Tardiness Costs Man|Shot at Political Asylum

     (CN) – The 6th Circuit reluctantly upheld what it deemed a “miscarriage of justice” by refusing to reopen the political asylum case of a man who was ordered deported after he showed up 40 minutes late to one of his hearings.

     Anton Camaj, a citizen of the former Yugoslavia, had his first two removal hearings in Detroit in 1995, though the immigration judge conducted it by telephone from Chicago.
     He was then notified by certified mail that his third hearing would be at 9 a.m. on Sept. 27, at a different building than the first two hearings.
     When Camaj was not there by 9:34, the judge ordered him deported on the grounds that, through his absence, he had abandoned his defense. Camaj arrived just six minutes after the deportation order was entered.
     Camaj appealed, and the federal appeals court in Cincinnati sent the case back to immigration authorities, asking them whether it would have been possible in 1995 to provide Camaj written notice of the date, time and location of the missed hearing “in person.”
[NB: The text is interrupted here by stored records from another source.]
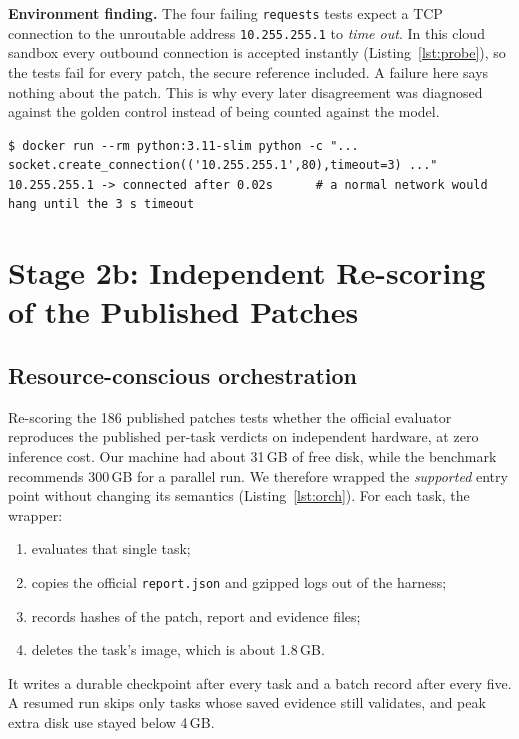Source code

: \documentclass[11pt,a4paper]{article}
\begin{document}
\begin{keybox}
\textbf{Environment finding.} The four failing \texttt{requests} tests expect a TCP connection to the unroutable
address \texttt{10.255.255.1} to \emph{time out}. In this cloud sandbox every outbound connection is accepted
instantly (Listing~\ref{lst:probe}), so the tests fail for every patch, the secure reference included. A failure
here says nothing about the patch. This is why every later disagreement was diagnosed against the golden control
instead of being counted against the model.
\end{keybox}

\begin{lstlisting}[language=shell,caption={[Network probe]Network probe inside a fresh container on the study machine.},label={lst:probe}]
$ docker run --rm python:3.11-slim python -c "... socket.create_connection(('10.255.255.1',80),timeout=3) ..."
10.255.255.1 -> connected after 0.02s      # a normal network would hang until the 3 s timeout
\end{lstlisting}

\section{Stage 2b: Independent Re-scoring of the Published Patches}
\subsection{Resource-conscious orchestration}
Re-scoring the 186 published patches tests whether the official evaluator reproduces the published per-task
verdicts on independent hardware, at zero inference cost. Our machine had about 31\,GB of free disk, while the
benchmark recommends 300\,GB for a parallel run. We therefore wrapped the \emph{supported} entry point without
changing its semantics (Listing~\ref{lst:orch}). For each task, the wrapper:
\begin{enumerate}[nosep]
  \item evaluates that single task;
  \item copies the official \texttt{report.json} and gzipped logs out of the harness;
  \item records hashes of the patch, report and evidence files;
  \item deletes the task's image, which is about 1.8\,GB.
\end{enumerate}
It writes a durable checkpoint after every task and a batch record after every five. A resumed run skips only
tasks whose saved evidence still validates, and peak extra disk use stayed below 4\,GB.
\end{document}

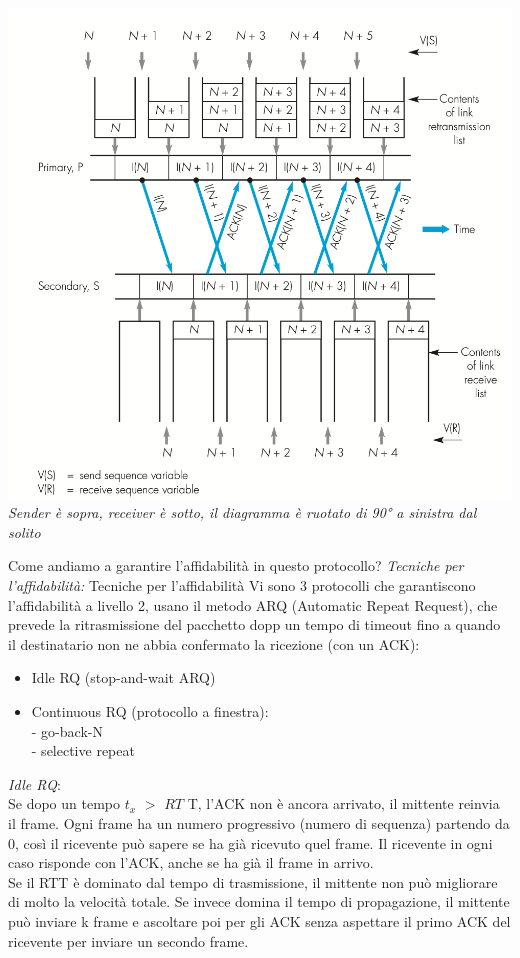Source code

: \documentclass[11pt, oneside]{article}   	%
\begin{document}
\begin{center}
\includegraphics[scale=0.5]{m1}\\
\emph{Sender è sopra, receiver è sotto, il diagramma è ruotato di 90° a sinistra dal solito}
\end{center}
\long{}
Come andiamo a garantire l'affidabilità in questo protocollo?
\emph{Tecniche per l'affidabilità:}
Tecniche per l'affidabilità
Vi sono 3 protocolli che garantiscono l'affidabilità a livello 2, usano il metodo ARQ (Automatic Repeat Request), che prevede la ritrasmissione del pacchetto dopp un tempo di timeout fino a quando il destinatario non ne abbia confermato la ricezione (con un ACK):
\begin{itemize}
\item Idle RQ (stop-and-wait ARQ)
\item Continuous RQ (protocollo a finestra): \\
- go-back-N \\
- selective repeat\\
\end{itemize}
\emph{Idle RQ}:\\
Se dopo un tempo $t_x$ $>$ $RT$ T, l'ACK non è ancora arrivato, il mittente reinvia il frame. Ogni frame ha un numero progressivo (numero di sequenza) partendo da 0, così il ricevente può sapere se ha già ricevuto quel frame. Il ricevente in ogni caso risponde con l'ACK, anche se ha già il frame in arrivo.\\ Se il RTT è dominato dal tempo di trasmissione, il mittente non può migliorare di molto la velocità totale.
Se invece domina il tempo di propagazione, il mittente può inviare k frame e ascoltare poi per gli ACK senza aspettare il primo ACK del ricevente per inviare un secondo frame.\\\\
\end{document}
     Immigration authorities reviewed the evidence and concluded that in-person service was “impracticable,” so the certified letter sufficed.
     Camaj again appealed, claiming the immigration judge could have faxed the hearing information from her office in Chicago to Detroit, where an INS agent could have handed it to him.
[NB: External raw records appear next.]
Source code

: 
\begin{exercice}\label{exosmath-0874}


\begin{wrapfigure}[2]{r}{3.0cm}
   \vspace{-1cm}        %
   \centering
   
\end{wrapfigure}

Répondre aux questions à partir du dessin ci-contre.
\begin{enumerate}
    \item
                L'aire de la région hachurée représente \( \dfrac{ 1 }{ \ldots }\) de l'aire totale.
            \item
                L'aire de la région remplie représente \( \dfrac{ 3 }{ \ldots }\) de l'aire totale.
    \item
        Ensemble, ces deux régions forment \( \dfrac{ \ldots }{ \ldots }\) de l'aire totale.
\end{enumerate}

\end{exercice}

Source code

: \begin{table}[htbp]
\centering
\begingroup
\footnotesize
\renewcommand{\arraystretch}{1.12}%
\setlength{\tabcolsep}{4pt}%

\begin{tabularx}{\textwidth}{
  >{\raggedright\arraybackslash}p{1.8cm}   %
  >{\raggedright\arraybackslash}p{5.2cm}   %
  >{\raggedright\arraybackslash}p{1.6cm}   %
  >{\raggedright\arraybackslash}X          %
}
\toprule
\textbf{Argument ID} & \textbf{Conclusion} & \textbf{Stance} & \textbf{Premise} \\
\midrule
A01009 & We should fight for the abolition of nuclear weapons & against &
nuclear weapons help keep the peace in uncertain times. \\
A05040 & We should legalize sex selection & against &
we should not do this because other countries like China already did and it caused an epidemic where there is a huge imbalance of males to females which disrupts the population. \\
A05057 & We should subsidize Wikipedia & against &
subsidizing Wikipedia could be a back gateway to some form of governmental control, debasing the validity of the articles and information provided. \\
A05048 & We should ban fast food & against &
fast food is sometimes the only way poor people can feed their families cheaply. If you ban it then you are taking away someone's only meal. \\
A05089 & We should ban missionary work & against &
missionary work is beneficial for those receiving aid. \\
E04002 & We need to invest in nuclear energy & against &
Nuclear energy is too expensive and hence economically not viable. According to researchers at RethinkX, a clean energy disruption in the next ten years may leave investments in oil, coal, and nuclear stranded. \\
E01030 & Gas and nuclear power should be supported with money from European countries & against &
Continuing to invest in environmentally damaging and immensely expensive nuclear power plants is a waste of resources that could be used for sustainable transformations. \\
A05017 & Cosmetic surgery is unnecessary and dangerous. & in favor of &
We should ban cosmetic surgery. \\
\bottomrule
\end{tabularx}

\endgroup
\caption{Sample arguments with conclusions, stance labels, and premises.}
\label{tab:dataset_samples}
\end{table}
     “However, Camaj supplied no evidence establishing these facts, even though he bore the burden of doing so,” Judge Judith Barzilay wrote.
     The court said the more compelling argument was that the immigration judge abused her discretion by ordering him deported simply because he was late.
     But the court said it was unable to review this claim, “no matter how meritorious,” because Camaj hadn’t raised it earlier.
     Lamenting its inability to reopen the case, the circuit panel stressed that “our current legislative, administrative, and judicial proceedings have combined to deprive a fellow human being of his day in the courts of our country.”
      “When a similar case again comes before this court — as one surely will — we would implore our colleagues to hold that slight tardiness to one’s hearing does not qualify as a failure to appear at an immigration proceeding and that to order an individual’s deportation under such circumstances constitutes an abuse of discretion,” Barzilay wrote.
     “This simple clarification would preclude the miscarriage of justice that Camaj today must endure and would make it less likely that this court will have its docket congested with similar cases in the future.”